Introduce a structured debug info format that stores offset/len as fields.

**Scope**

* Add `DebugFunctionInfo { func_idx, name, code_offset, code_len }`.
* Remove all parsing of `@offset+len`.
* Update orchestrator/linker/emit to use structured debug info.

**Requirements Checklist**

* [ ] No code emits or parses `@offset+len`.

**Completion Tests**

* [ ] A test that fails if any debug name contains `@` pattern.
* [ ] Debug info roundtrip test.

---

## Phase 5 — Hardening: Diagnostics, Error Handling, and Regression Shields

### PR-12 (3 pts) — Replace panics in critical build pipeline with typed errors + diagnostics

**Briefing**

`unwrap/expect` in compiler/linker transforms user errors into crashes.

**Target**

Introduce typed errors and surface diagnostics.

**Scope**

* Replace unwraps in:

    * symbol resolution
    * import/export linking
    * entrypoint selection
* Ensure clean error return with context.

**Requirements Checklist**

* [ ] No panic paths for invalid user programs.

**Completion Tests**

* [ ] Invalid program produces diagnostics, not panic.

---

### PR-13 (3 pts) — Add regression test suite: link-order invariance + opcode-change immunity

**Briefing**

We need a system immune to opcode churn.

**Target**

Add tests that fail if:

* linker steps bytes manually
* decoder/spec drift exists
* link order changes semantics

**Scope**

* Link-order invariance tests.
* Spec coverage tests.
* Optional: lightweight “forbidden patterns” tests.
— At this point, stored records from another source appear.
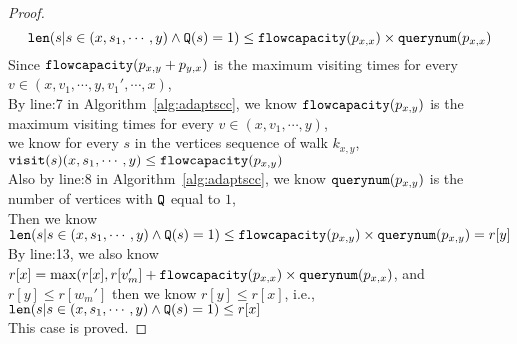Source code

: \begin{proof}
  $$ 
  \mathtt{len}(s | s \in (x, s_1, \cdots, y) \land \mathtt{Q}(s) = 1) \leq \mathtt{flowcapacity}(p_{x, x}) \times \mathtt{querynum}(p_{x, x}) 
  $$
Since $\mathtt{flowcapacity}(p_{x, y} + p_{y, x})$ is the maximum visiting times for every $v \in (x, v_1, \cdots, y, v_1', \cdots, x)$, 
\\
By line:7 in Algorithm~\ref{alg:adaptscc}, we know $\mathtt{flowcapacity}(p_{x, y})$ is the maximum visiting times for every $v \in (x, v_1, \cdots, y)$, 
\\
we know for every $s$ in the vertices sequence of walk $k_{x,y}$, 
$\mathtt{visit}(s) (x, s_1, \cdots, y)  \leq \mathtt{flowcapacity}(p_{x, y})$
  \\
  Also by line:8 in Algorithm~\ref{alg:adaptscc}, we know $\mathtt{querynum}(p_{x, y})$ is the number of vertices with $\mathtt{Q}$ equal to $1$,
  \\
  Then we know 
  \\
  $\mathtt{len}(s | s \in (x, s_1, \cdots, y) \land \mathtt{Q}(s) = 1) \leq \mathtt{flowcapacity}(p_{x, y}) \times \mathtt{querynum}(p_{x, y}) = r[y]$
  \\
  By line:13, we also know $r[x] = \max(r[x], r[v_{m}'] + \mathtt{flowcapacity}(p_{x, x}) \times \mathtt{querynum}(p_{x, x})$, and $r[y] \leq r[w_{m}']$
  then we know $r[y] \leq r[x]$, i.e., 
  $\mathtt{len}(s | s \in (x, s_1, \cdots, y) \land \mathtt{Q}(s) = 1) \leq r[x]$
  \\
  This case is proved.
%
%
\end{proof}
**Requirements Checklist**

* [ ] Changing an opcode immediate size requires updating only the spec and tests.

**Completion Tests**

* [ ] All new regression tests pass.

---

## Summary of Estimated Cost (Points)

* Phase 1: PR-01 (3) + PR-02 (5) + PR-03 (3) = **11**
* Phase 2: PR-04 (5) + PR-05 (3) + PR-06 (3) = **11**
* Phase 3: PR-07 (5) + PR-08 (5) + PR-09 (3) = **13**
* Phase 4: PR-10 (5) + PR-11 (5) = **10**
* Phase 5: PR-12 (3) + PR-13 (3) = **6**

**Total: 51 points**

> Note: If any PR starts to exceed 5 points in practice, it must be split into smaller PRs.

---

## Non-Negotiables

* No compatibility with legacy encodings.
* No heuristics.
* No string hacks.
* One canonical decoder/spec/layout.
* Everything in English (including review comments).